Stored data entries
.....

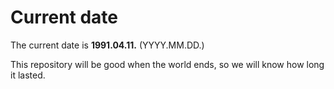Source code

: # Current date

The current date is **1991.04.11.** (YYYY.MM.DD.)

This repository will be good when the world ends, so we will know how long it lasted.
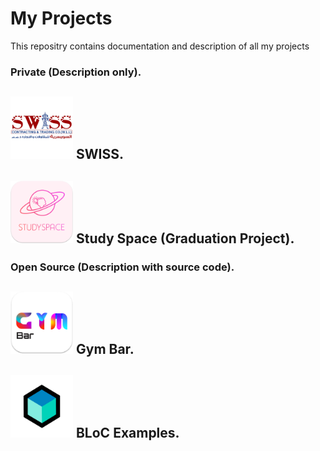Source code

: # My Projects
 This repositry contains documentation and description of all my projects



### Private (Description only).

<h2><a href="./swiss/README.md" style="text-decoration:none">
<img src="swiss/assets/logo.png" width="100" height="100"> SWISS.
</a></h2>




<h2><a href="./graduation_project/README.md" style="text-decoration:none">
<img src="graduation_project/assets/logo.png" width="100" height="100"> Study Space (Graduation Project).
</a></h2>


### Open Source (Description with source code).

<h2><a href="https://github.com/omar-hanafy/gym_bar/blob/master/README.md" style="text-decoration:none">
<img src="assets/gymbar-logo.png" width="100" height="100"> Gym Bar.
</a></h2>



<h2><a href="https://github.com/omar-hanafy/gym_bar/blob/master/README.md" style="text-decoration:none">
<img src="assets/bloc-logo.png" width="100" height="100"> BLoC Examples.
</a></h2>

.....

**PROBLEM:**
Leave out the pictures and reproduce the rest of the records exactly.

**YOUR SOLUTION:**
Source code

: # Current date

The current date is **1991.04.11.** (YYYY.MM.DD.)

This repository will be good when the world ends, so we will know how long it lasted.
Source code

: # My Projects
 This repositry contains documentation and description of all my projects



### Private (Description only).

<h2><a href="./swiss/README.md" style="text-decoration:none">
<img src="swiss/assets/logo.png" width="100" height="100"> SWISS.
</a></h2>




<h2><a href="./graduation_project/README.md" style="text-decoration:none">
<img src="graduation_project/assets/logo.png" width="100" height="100"> Study Space (Graduation Project).
</a></h2>


### Open Source (Description with source code).

<h2><a href="https://github.com/omar-hanafy/gym_bar/blob/master/README.md" style="text-decoration:none">
<img src="assets/gymbar-logo.png" width="100" height="100"> Gym Bar.
</a></h2>



<h2><a href="https://github.com/omar-hanafy/gym_bar/blob/master/README.md" style="text-decoration:none">
<img src="assets/bloc-logo.png" width="100" height="100"> BLoC Examples.
</a></h2>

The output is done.